I spent a lot of hours of my mid-teenage years, in a darkened room, listening to the first David Ackles record. It is sometimes called The Road To Cairo but initially simply carried his name and blurred photograph taken through a cracked window.

It didn’t matter to me whether these songs were the details of Ackles’ own life or the product of a writer creating character studies, just as I didn’t question the authenticity of Graham Greene, John Steinbeck or Raymond Chandler.

The baritone voice was mature and heavy with declamatory, theatrical note as times. He in no way attempted to beguile with intimations of secret knowledge or spiritual superiority. There was none of the feyness or quality of being too sensitive for daylight that afflicted so many contemporary male singers.
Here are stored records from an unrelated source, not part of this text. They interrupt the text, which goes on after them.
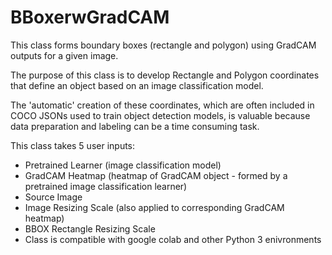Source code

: # BBoxerwGradCAM

This class forms boundary boxes (rectangle and polygon) using GradCAM outputs for a given image.

The purpose of this class is to develop Rectangle and Polygon coordinates that define an object based on an image classification model. 

The 'automatic' creation of these coordinates, which are often included in COCO JSONs used to train object detection models, is valuable because data preparation and labeling can be a time consuming task.

This class takes 5 user inputs:
* Pretrained Learner (image classification model)
* GradCAM Heatmap (heatmap of GradCAM object - formed by a pretrained image classification learner)
* Source Image
* Image Resizing Scale (also applied to corresponding GradCAM heatmap)
* BBOX Rectangle Resizing Scale
* Class is compatible with google colab and other Python 3 enivronments

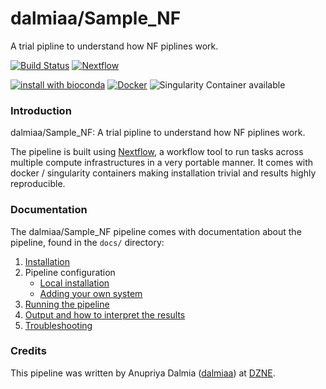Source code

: # dalmiaa/Sample_NF
A trial pipline to understand how NF piplines work.

[![Build Status](https://travis-ci.org/dalmiaa/Sample_NF.svg?branch=master)](https://travis-ci.org/dalmiaa/Sample_NF)
[![Nextflow](https://img.shields.io/badge/nextflow-%E2%89%A50.30.0-brightgreen.svg)](https://www.nextflow.io/)

[![install with bioconda](https://img.shields.io/badge/install%20with-bioconda-brightgreen.svg)](http://bioconda.github.io/)
[![Docker](https://img.shields.io/docker/automated/dalmiaa/sample_nf.svg)](https://hub.docker.com/r/dalmiaa/sample_nf)
![Singularity Container available](
https://img.shields.io/badge/singularity-available-7E4C74.svg)

### Introduction
dalmiaa/Sample_NF: A trial pipline to understand how NF piplines work.

The pipeline is built using [Nextflow](https://www.nextflow.io), a workflow tool to run tasks across multiple compute infrastructures in a very portable manner. It comes with docker / singularity containers making installation trivial and results highly reproducible.


### Documentation
The dalmiaa/Sample_NF pipeline comes with documentation about the pipeline, found in the `docs/` directory:

1. [Installation](docs/installation.md)
2. Pipeline configuration
    * [Local installation](docs/configuration/local.md)
    * [Adding your own system](docs/configuration/adding_your_own.md)
3. [Running the pipeline](docs/usage.md)
4. [Output and how to interpret the results](docs/output.md)
5. [Troubleshooting](docs/troubleshooting.md)

### Credits
This pipeline was written by Anupriya Dalmia ([dalmiaa](https://github.com/dalmiaa)) at [DZNE](https://www.dzne.de/).
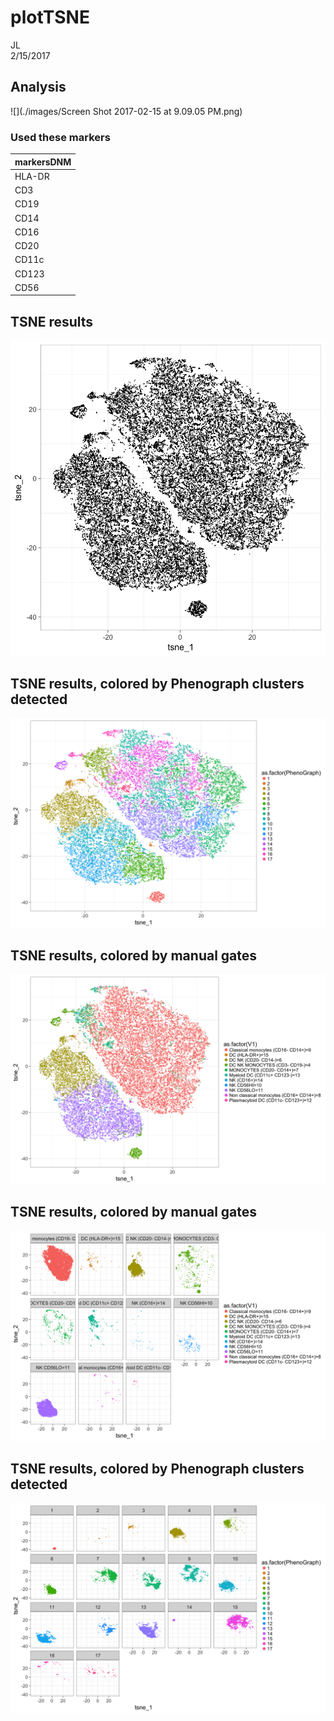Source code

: # plotTSNE
JL  
2/15/2017  



## Analysis



![](./images/Screen Shot 2017-02-15 at 9.09.05 PM.png)

### Used these markers


|markersDNM |
|:----------|
|HLA-DR     |
|CD3        |
|CD19       |
|CD14       |
|CD16       |
|CD20       |
|CD11c      |
|CD123      |
|CD56       |
## TSNE results
![](PlotTSNE_files/figure-html/plot5-1.png)<!-- -->

## TSNE results, colored by Phenograph clusters detected
![](PlotTSNE_files/figure-html/plot6-1.png)<!-- -->

## TSNE results, colored by manual gates 
![](PlotTSNE_files/figure-html/plot7-1.png)<!-- -->

## TSNE results, colored by manual gates 
![](PlotTSNE_files/figure-html/plot8-1.png)<!-- -->

## TSNE results, colored by Phenograph clusters detected
![](PlotTSNE_files/figure-html/plot9-1.png)<!-- -->
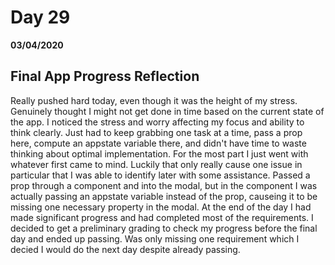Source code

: # Day 29
__03/04/2020__

## Final App Progress Reflection 
Really pushed hard today, even though it was the height of my stress. Genuinely thought I might not get done in time based on the current state of the app. I noticed the stress and worry affecting my focus and ability to think clearly. Just had to keep grabbing one task at a time, pass a prop here, compute an appstate variable there, and didn't have time to waste thinking about optimal implementation. For the most part I just went with whatever first came to mind. Luckily that only really cause one issue in particular that I was able to identify later with some assistance. Passed a prop through a component and into the modal, but in the component I was actually passing an appstate variable instead of the prop, causeing it to be missing one necessary property in the modal.  At the end of the day I had made significant progress and had completed most of the requirements.  I decided to get a preliminary grading to check my progress before the final day and ended up passing.  Was only missing one requirement which I decied I would do the next day despite already passing.

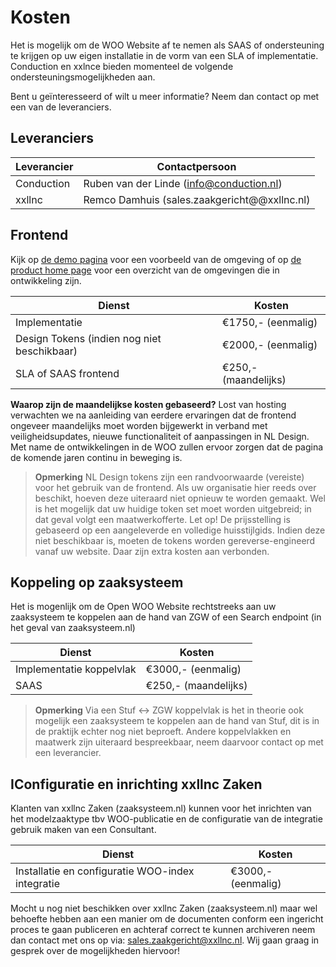 # Kosten

Het is mogelijk om de WOO Website af te nemen als SAAS of ondersteuning te krijgen op uw eigen installatie in de vorm van een SLA of implementatie. Conduction en xxlnce bieden momenteel de volgende ondersteuningsmogelijkheden aan.

Bent u geïnteresseerd of wilt u meer informatie? Neem dan contact op met een van de leveranciers.

## Leveranciers
| Leverancier | Contactpersoon                               |
|------------|----------------------------------------------|
| Conduction | Ruben van der Linde (info@conduction.nl)     |
| xxllnc     | Remco Damhuis (sales.zaakgericht@@xxllnc.nl) |

## Frontend
Kijk op [de demo pagina](https://conductionnl.github.io/woo-website-xxllnc) voor een voorbeeld van de omgeving of op [de product home page](https://openwoo.app/) voor een overzicht van de omgevingen die in ontwikkeling zijn.

| Dienst                                         | Kosten                 |
|------------------------------------------------|------------------------|
| Implementatie                                  | €1750,- (eenmalig)     |
| Design Tokens (indien nog niet beschikbaar)    | €2000,- (eenmalig)     |
| SLA of SAAS frontend                           | €250,- (maandelijks)   |

**Waarop zijn de maandelijkse kosten gebaseerd?**
Lost van hosting verwachten we na aanleiding van eerdere ervaringen dat de frontend ongeveer maandelijks moet worden bijgewerkt in verband met veiligheidsupdates, nieuwe functionaliteit of aanpassingen in NL Design. Met name de ontwikkelingen in de WOO zullen ervoor zorgen dat de pagina de komende jaren continu in beweging is.

> **Opmerking**
> NL Design tokens zijn een randvoorwaarde (vereiste) voor het gebruik van de frontend. Als uw organisatie hier reeds over beschikt, hoeven deze uiteraard niet opnieuw te worden gemaakt. Wel is het mogelijk dat uw huidige token set moet worden uitgebreid; in dat geval volgt een maatwerkofferte. Let op! De prijsstelling is gebaseerd op een aangeleverde en volledige huisstijlgids. Indien deze niet beschikbaar is, moeten de tokens worden gereverse-engineerd vanaf uw website. Daar zijn extra kosten aan verbonden.

## Koppeling op zaaksysteem 
Het is mogenlijk om de Open WOO Website rechtstreeks aan uw zaaksysteem te koppelen aan de hand van ZGW of een Search endpoint (in het geval van zaaksysteem.nl)

| Dienst                                       | Kosten                 |
|----------------------------------------------|------------------------|
| Implementatie koppelvlak                     | €3000,- (eenmalig)     |
| SAAS                                         | €250,- (maandelijks)   |


> **Opmerking**
> Via een Stuf <-> ZGW koppelvlak is het in theorie ook mogelijk een zaaksysteem te koppelen aan de hand van Stuf, dit is in de praktijk echter nog niet beproeft. Andere koppelvlakken en maatwerk zijn uiteraard bespreekbaar, neem daarvoor contact op met een leverancier.

## IConfiguratie en inrichting xxllnc Zaken
Klanten van xxllnc Zaken (zaaksysteem.nl) kunnen voor het inrichten van het modelzaaktype tbv WOO-publicatie en de configuratie van de integratie gebruik maken van een Consultant.

| Dienst                       | Kosten                 |
|------------------------------|------------------------|
| Installatie en configuratie WOO-index integratie | €3000,- (eenmalig)     |

Mocht u nog niet beschikken over xxllnc Zaken (zaaksysteem.nl) maar wel behoefte hebben aan een manier om de documenten conform een ingericht proces te gaan publiceren en achteraf correct te kunnen archiveren neem dan contact met ons op via: sales.zaakgericht@xxllnc.nl. Wij gaan graag in gesprek over de mogelijkheden hiervoor!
The accompaniment on that first record had some voguish flourishes – gothic organ filigrees and psychedelic guitar codes- but the songs were predominantly based around the changes of gospel and Tin Pan Alley.

“Down River” caught my ear first, a wonderful short story of song, in which a man who has done prison time encounters a former lover. The details of her safe, happier life are revealed as the song unfolds. It is all the more poignant for us only hearing his half of the conversation. “Road To Cairo” suggests a similar scenario; a drifter hitches a ride and, once again, we hear one side of a conversation, in which he struggles with the decision to return to his family.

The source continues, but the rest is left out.